At a macrolevel, the 2018 introduction in Europe of the General Data Protection Regulation (GDPR) is putting the onus on all data-gathering organizations, including colleges and universities, to reflect on, minimize, and deal ethically with the data they gather and hold about individuals. Such reimaginings of privacy, the right to be forgotten, the importance of context, and the limits citizens should be able to place on how visible they are offer real possibilities for higher education. At the microlevel, our work with master’s students on our online distance program in digital education explores the potential impacts of learning analytics by making data visible to students in new ways that are rapidly easy to grasp (see Knox 2017b). When we make the extent of the data they generate clear to students, they express anxiety, fear of judgment, and resistance to what they see as inaccurate or unexpected reflections of their engagement.

Research into student responses to plagiarism detection software has shown that students understand its required use to be equivalent to an accusation of cheating or dishonesty (Penketh and Beaumont 2014, 100). When students comply with these practices or sign off on their use through accepting terms and conditions, that should not be taken as active, informed consent. As Lyon (2017) points out, normalization of surveillance and the erosion of expectations of privacy are central components of compliance with such practices. An effective strategy of resistance will include finding ways to resensitize ourselves and our students to the values we want to prioritize in our classrooms and offering means by which students can voice their responses to surveillance cultures in higher education.

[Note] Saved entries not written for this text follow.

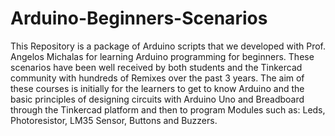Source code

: # Arduino-Beginners-Scenarios
 This Repository is a package of Arduino scripts that we developed with Prof. Angelos Michalas for learning Arduino programming for beginners. These scenarios have been well received by both students and the Tinkercad community with hundreds of Remixes over the past 3 years. The aim of these courses is initially for the learners to get to know Arduino and the basic principles of designing circuits with Arduino Uno and Breadboard through the Tinkercad platform and then to program Modules such as: Leds, Photoresistor, LM35 Sensor, Buttons and Buzzers.
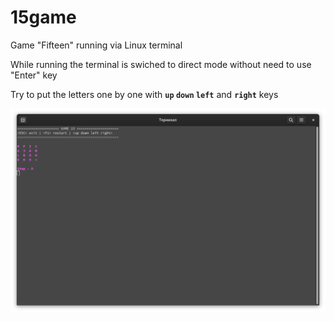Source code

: # 15game

Game "Fifteen" running via Linux terminal

While running the terminal is swiched to direct mode without need to use "Enter" key

Try to put the letters one by one with <b>`up` `down` `left`</b> and <b>`right`</b> keys

![Screenshot of 15 game for Linux terminal](/img/screen.png)
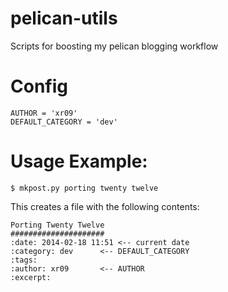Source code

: pelican-utils
=============

Scripts for boosting my pelican blogging workflow

Config
======

    AUTHOR = 'xr09'
    DEFAULT_CATEGORY = 'dev'



Usage Example:
==============

    $ mkpost.py porting twenty twelve

This creates a file with the following contents:



    Porting Twenty Twelve
    #####################
    :date: 2014-02-18 11:51	<-- current date
    :category: dev 		<-- DEFAULT_CATEGORY
    :tags:
    :author: xr09		<-- AUTHOR
    :excerpt:
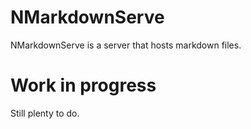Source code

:# NMarkdownServe

NMarkdownServe is a server that hosts markdown files.

# Work in progress

Still plenty to do.
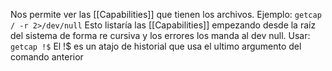 Nos permite ver las [[Capabilities]] que tienen los archivos.
Ejemplo:
`getcap / -r 2>/dev/null`
Esto listaría las [[Capabilities]] empezando desde la raíz del sistema de forma re cursiva y los errores los manda al dev null.
Usar:
`getcap !$`
	El !$ es un atajo de historial que usa el ultimo argumento del comando anterior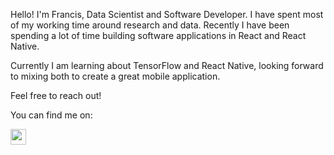 Hello! I'm Francis, Data Scientist and Software Developer. I have spent most of my working time around research and data. Recently I have been spending a lot of time building software applications in React and React Native.

Currently I am learning about TensorFlow and React Native, looking forward to mixing both to create a great mobile application.

Feel free to reach out!

You can find me on:

<a href="https://www.linkedin.com/in/francisvs56/"><img src="https://img.shields.io/badge/linkedin-%230077B5.svg?&style=for-the-badge&logo=linkedin&logoColor=white" height=25></a>


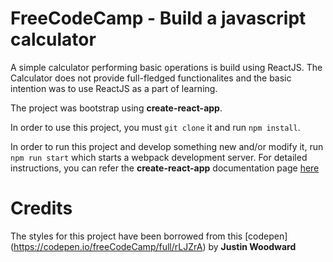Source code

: # FreeCodeCamp - Build a javascript calculator

A simple calculator performing basic operations is build using ReactJS. The Calculator does not provide full-fledged functionalites and the basic intention was to use ReactJS as a part of learning.

The project was bootstrap using **create-react-app**.

In order to use this project, you must `git clone` it and run `npm install`.

In order to run this project and develop something new and/or modify it, run `npm run start` which starts a webpack development server. For detailed instructions, you can refer the **create-react-app** documentation page [here](https://github.com/facebookincubator/create-react-app/blob/master/packages/react-scripts/template/README.md)

# Credits
The styles for this project have been borrowed from this [codepen] (https://codepen.io/freeCodeCamp/full/rLJZrA)
by **Justin Woodward**
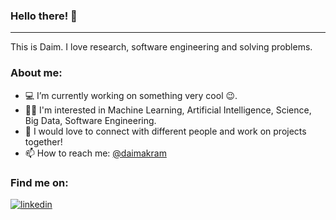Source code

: ### Hello there! 👋
---

This is Daim. I love research, software engineering and solving problems.

### About me:

* 💻 I’m currently working on something very cool 😉.
* 👨‍🔬 I'm interested in Machine Learning, Artificial Intelligence, Science, Big Data, Software Engineering.
* 💬 I would love to connect with different people and work on projects together!
* 📫 How to reach me: [@daimakram](https://twitter.com/daim_quaesitor)

### Find me on:
[![linkedin](https://camo.githubusercontent.com/9354d286708efe5450394771240324309cd530a93524c988d92296fa01b4bd7e/68747470733a2f2f696d672e69636f6e73382e636f6d2f636f6c6f722f34382f3030303030302f6c696e6b6564696e2e706e67)][1]

[1]:https://www.linkedin.com/in/daim-armaghan-ia2021/

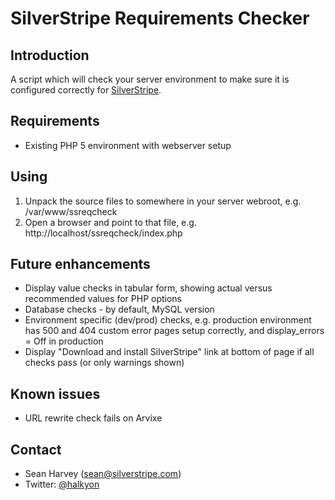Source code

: # SilverStripe Requirements Checker

## Introduction

A script which will check your server environment to make sure it is configured correctly
for [SilverStripe](http://silverstripe.org).

## Requirements

 * Existing PHP 5 environment with webserver setup

## Using

 1. Unpack the source files to somewhere in your server webroot, e.g. /var/www/ssreqcheck
 2. Open a browser and point to that file, e.g. http://localhost/ssreqcheck/index.php

## Future enhancements

 * Display value checks in tabular form, showing actual versus recommended values for PHP options
 * Database checks - by default, MySQL version
 * Environment specific (dev/prod) checks, e.g. production environment has 500 and 404 custom error pages setup correctly, and display_errors = Off in production
 * Display "Download and install SilverStripe" link at bottom of page if all checks pass (or only warnings shown)

## Known issues

 * URL rewrite check fails on Arvixe

## Contact

 * Sean Harvey (sean@silverstripe.com)
 * Twitter: [@halkyon](http://twitter.com/halkyon)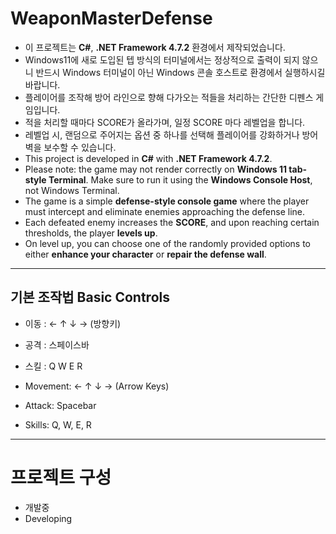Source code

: # WeaponMasterDefense

- 이 프로젝트는 **C#**, **.NET Framework 4.7.2** 환경에서 제작되었습니다.
- Windows11에 새로 도입된 텝 방식의 터미널에서는 정상적으로 출력이 되지 않으니 반드시 Windows 터미널이 아닌 Windows 콘솔 호스트로 환경에서 실행하시길 바랍니다.
- 플레이어를 조작해 방어 라인으로 향해 다가오는 적들을 처리하는 간단한 디펜스 게임입니다.
- 적을 처리할 때마다 SCORE가 올라가며, 일정 SCORE 마다 레벨업을 합니다.
- 레벨업 시, 랜덤으로 주어지는 옵션 중 하나를 선택해 플레이어를 강화하거나 방어벽을 보수할 수 있습니다.
  　　
- This project is developed in **C#** with **.NET Framework 4.7.2**.  
- Please note: the game may not render correctly on **Windows 11 tab-style Terminal**. Make sure to run it using the **Windows Console Host**, not Windows Terminal.  
- The game is a simple **defense-style console game** where the player must intercept and eliminate enemies approaching the defense line.  
- Each defeated enemy increases the **SCORE**, and upon reaching certain thresholds, the player **levels up**.  
- On level up, you can choose one of the randomly provided options to either **enhance your character** or **repair the defense wall**.
---
## 기본 조작법 Basic Controls
- 이동 : ← ↑ ↓ → (방향키)
- 공격 : 스페이스바
- 스킬 : Q W E R
  
- Movement: ← ↑ ↓ → (Arrow Keys)  
- Attack: Spacebar  
- Skills: Q, W, E, R
---
# 프로젝트 구성
- 개발중
- Developing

A second important dimension of resistance is how we address these issues at strategic levels within our institutions and the sector more widely. There is a problem of leadership in digital education when significant decisions about technology practices are made on the basis that they are technical rather than pedagogical, cultural, or ethical. For this reason, important critical discussions may not take place before major initiatives are launched.

Ultimately, movement on these issues will require collective action to design and make real new possibilities for trust at scale, at a distance, and in the context of allowing students more freedom to be less visible. Along the way, we can correct some of the problematic assumptions that make surveillance practices seem so necessary: that face-to-face, small-scale classrooms are the only places where relationships of trust can flourish (see part IV); that making individuals’ behavior, movement, and activity visible is a good substitute for those trusting relationships; and that desires to capture, record, and monitor can be deployed benevolently. We might, while we are at it, explore and challenge damaging assumptions that students are at college to game the system and seek more optimistic framings of students as willing partners within a community of education built around trust.